→ **Task goal**
Write out each record exactly and skip every image.

→ **Supplied records**
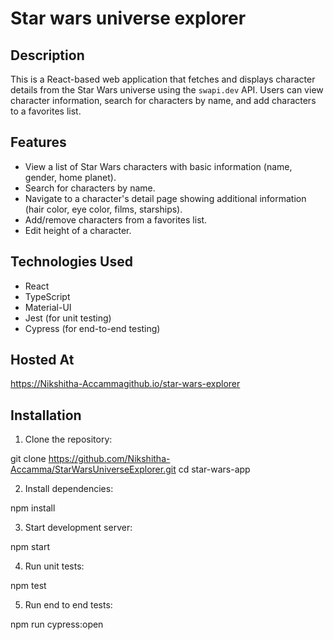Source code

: # Star wars universe explorer

## Description
This is a React-based web application that fetches and displays character details from the Star Wars universe using the `swapi.dev` API. Users can view character information, search for characters by name, and add characters to a favorites list.

## Features
- View a list of Star Wars characters with basic information (name, gender, home planet).
- Search for characters by name.
- Navigate to a character's detail page showing additional information (hair color, eye color, films, starships).
- Add/remove characters from a favorites list.
- Edit height of a character.

## Technologies Used

- React
- TypeScript
- Material-UI
- Jest (for unit testing)
- Cypress (for end-to-end testing)

## Hosted At
https://Nikshitha-Accammagithub.io/star-wars-explorer

  
## Installation

1. Clone the repository:

git clone https://github.com/Nikshitha-Accamma/StarWarsUniverseExplorer.git
cd star-wars-app

2. Install dependencies: 

npm install

3. Start development server:

npm start

4. Run unit tests:

npm test

5. Run end to end tests: 

npm run cypress:open 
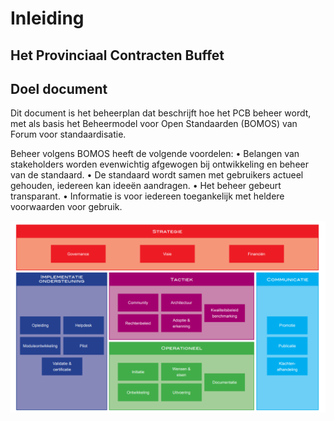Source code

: # Inleiding


## Het Provinciaal Contracten Buffet


## Doel document
Dit document is het beheerplan dat beschrijft hoe het PCB beheer wordt, met als basis het Beheermodel voor Open Standaarden (BOMOS) van Forum voor standaardisatie. 

Beheer volgens BOMOS heeft de volgende voordelen:
•	Belangen van stakeholders worden evenwichtig afgewogen bij ontwikkeling en beheer van de standaard.
•	De standaard wordt samen met gebruikers actueel gehouden, iedereen kan ideeën aandragen.
•	Het beheer gebeurt transparant.
•	Informatie is voor iedereen toegankelijk met heldere voorwaarden voor gebruik.
 
 ![Activiteitendiagram van Beheermodel voor Open Standaarden (BOMOS) van Forum voor standaardisatie](./media/bomos.png)




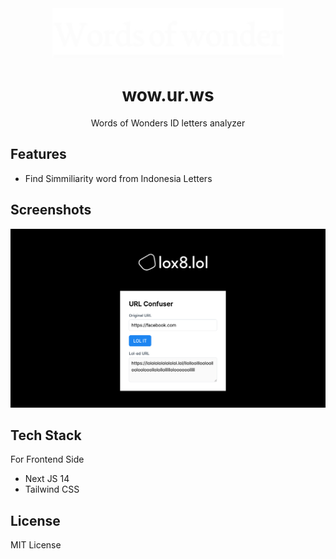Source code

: <div align="center">
  <img src="public/docs/logo-white.png" width="370px" height="80px" alt="logo" />
  <h1>wow.ur.ws</h1>
  <p>Words of Wonders ID letters analyzer</p>
</div>

## Features

- Find Simmiliarity word from Indonesia Letters

## Screenshots

![ss 1](public/docs/ss.png)


## Tech Stack

For Frontend Side

- Next JS 14
- Tailwind CSS


## License

MIT License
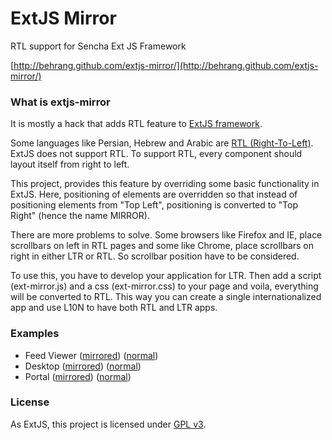 ExtJS Mirror
============

RTL support for Sencha Ext JS Framework

[http://behrang.github.com/extjs-mirror/](http://behrang.github.com/extjs-mirror/)

### What is extjs-mirror
It is mostly a hack that adds RTL feature to [ExtJS framework](http://www.sencha.com/products/extjs/).

Some languages like Persian, Hebrew and Arabic are [RTL (Right-To-Left)](http://en.wikipedia.org/wiki/Right-to-left). ExtJS does not support RTL. To support RTL, every component should layout itself from right to left.

This project, provides this feature by overriding some basic functionality in ExtJS. Here, positioning of elements are overridden so that instead of positioning elements from "Top Left", positioning is converted to "Top Right" (hence the name MIRROR).

There are more problems to solve. Some browsers like Firefox and IE, place scrollbars on left in RTL pages and some like Chrome, place scrollbars on right in either LTR or RTL. So scrollbar position have to be considered.

To use this, you have to develop your application for LTR. Then add a script (ext-mirror.js) and a css (ext-mirror.css) to your page and voila, everything will be converted to RTL. This way you can create a single internationalized app and use L10N to have both RTL and LTR apps.

### Examples
* Feed Viewer ([mirrored](http://behrang.github.com/extjs-mirror/examples/feed-viewer.html)) ([normal](http://behrang.github.com/extjs-mirror/examples/feed-viewer.html?ext-mirror-off))
* Desktop ([mirrored](http://behrang.github.com/extjs-mirror/examples/desktop.html)) ([normal](http://behrang.github.com/extjs-mirror/examples/desktop.html?ext-mirror-off))
* Portal ([mirrored](http://behrang.github.com/extjs-mirror/examples/portal.html)) ([normal](http://behrang.github.com/extjs-mirror/examples/portal.html?ext-mirror-off))

### License
As ExtJS, this project is licensed under [GPL v3](http://www.gnu.org/licenses/gpl.html).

→ **Solution for this problem**
Source code

: # Star wars universe explorer

## Description
This is a React-based web application that fetches and displays character details from the Star Wars universe using the `swapi.dev` API. Users can view character information, search for characters by name, and add characters to a favorites list.

## Features
- View a list of Star Wars characters with basic information (name, gender, home planet).
- Search for characters by name.
- Navigate to a character's detail page showing additional information (hair color, eye color, films, starships).
- Add/remove characters from a favorites list.
- Edit height of a character.

## Technologies Used

- React
- TypeScript
- Material-UI
- Jest (for unit testing)
- Cypress (for end-to-end testing)

## Hosted At
https://Nikshitha-Accammagithub.io/star-wars-explorer

  
## Installation

1. Clone the repository:

git clone https://github.com/Nikshitha-Accamma/StarWarsUniverseExplorer.git
cd star-wars-app

2. Install dependencies: 

npm install

3. Start development server:

npm start

4. Run unit tests:

npm test

5. Run end to end tests: 

npm run cypress:open 
Source code

: # Inleiding


## Het Provinciaal Contracten Buffet


## Doel document
Dit document is het beheerplan dat beschrijft hoe het PCB beheer wordt, met als basis het Beheermodel voor Open Standaarden (BOMOS) van Forum voor standaardisatie. 

Beheer volgens BOMOS heeft de volgende voordelen:
•	Belangen van stakeholders worden evenwichtig afgewogen bij ontwikkeling en beheer van de standaard.
•	De standaard wordt samen met gebruikers actueel gehouden, iedereen kan ideeën aandragen.
•	Het beheer gebeurt transparant.
•	Informatie is voor iedereen toegankelijk met heldere voorwaarden voor gebruik.
 
 ![Activiteitendiagram van Beheermodel voor Open Standaarden (BOMOS) van Forum voor standaardisatie](./media/bomos.png)




Source code

: <div align="center">
  <img src="public/docs/logo-white.png" width="370px" height="80px" alt="logo" />
  <h1>wow.ur.ws</h1>
  <p>Words of Wonders ID letters analyzer</p>
</div>

## Features

- Find Simmiliarity word from Indonesia Letters

## Screenshots

![ss 1](public/docs/ss.png)


## Tech Stack

For Frontend Side

- Next JS 14
- Tailwind CSS


## License

MIT License
 ExtJS Mirror
============

RTL support for Sencha Ext JS Framework

[http://behrang.github.com/extjs-mirror/](http://behrang.github.com/extjs-mirror/)

### What is extjs-mirror
It is mostly a hack that adds RTL feature to [ExtJS framework](http://www.sencha.com/products/extjs/).

Some languages like Persian, Hebrew and Arabic are [RTL (Right-To-Left)](http://en.wikipedia.org/wiki/Right-to-left). ExtJS does not support RTL. To support RTL, every component should layout itself from right to left.

This project, provides this feature by overriding some basic functionality in ExtJS. Here, positioning of elements are overridden so that instead of positioning elements from "Top Left", positioning is converted to "Top Right" (hence the name MIRROR).

There are more problems to solve. Some browsers like Firefox and IE, place scrollbars on left in RTL pages and some like Chrome, place scrollbars on right in either LTR or RTL. So scrollbar position have to be considered.

To use this, you have to develop your application for LTR. Then add a script (ext-mirror.js) and a css (ext-mirror.css) to your page and voila, everything will be converted to RTL. This way you can create a single internationalized app and use L10N to have both RTL and LTR apps.

### Examples
* Feed Viewer ([mirrored](http://behrang.github.com/extjs-mirror/examples/feed-viewer.html)) ([normal](http://behrang.github.com/extjs-mirror/examples/feed-viewer.html?ext-mirror-off))
* Desktop ([mirrored](http://behrang.github.com/extjs-mirror/examples/desktop.html)) ([normal](http://behrang.github.com/extjs-mirror/examples/desktop.html?ext-mirror-off))
* Portal ([mirrored](http://behrang.github.com/extjs-mirror/examples/portal.html)) ([normal](http://behrang.github.com/extjs-mirror/examples/portal.html?ext-mirror-off))

### License
As ExtJS, this project is licensed under [GPL v3](http://www.gnu.org/licenses/gpl.html).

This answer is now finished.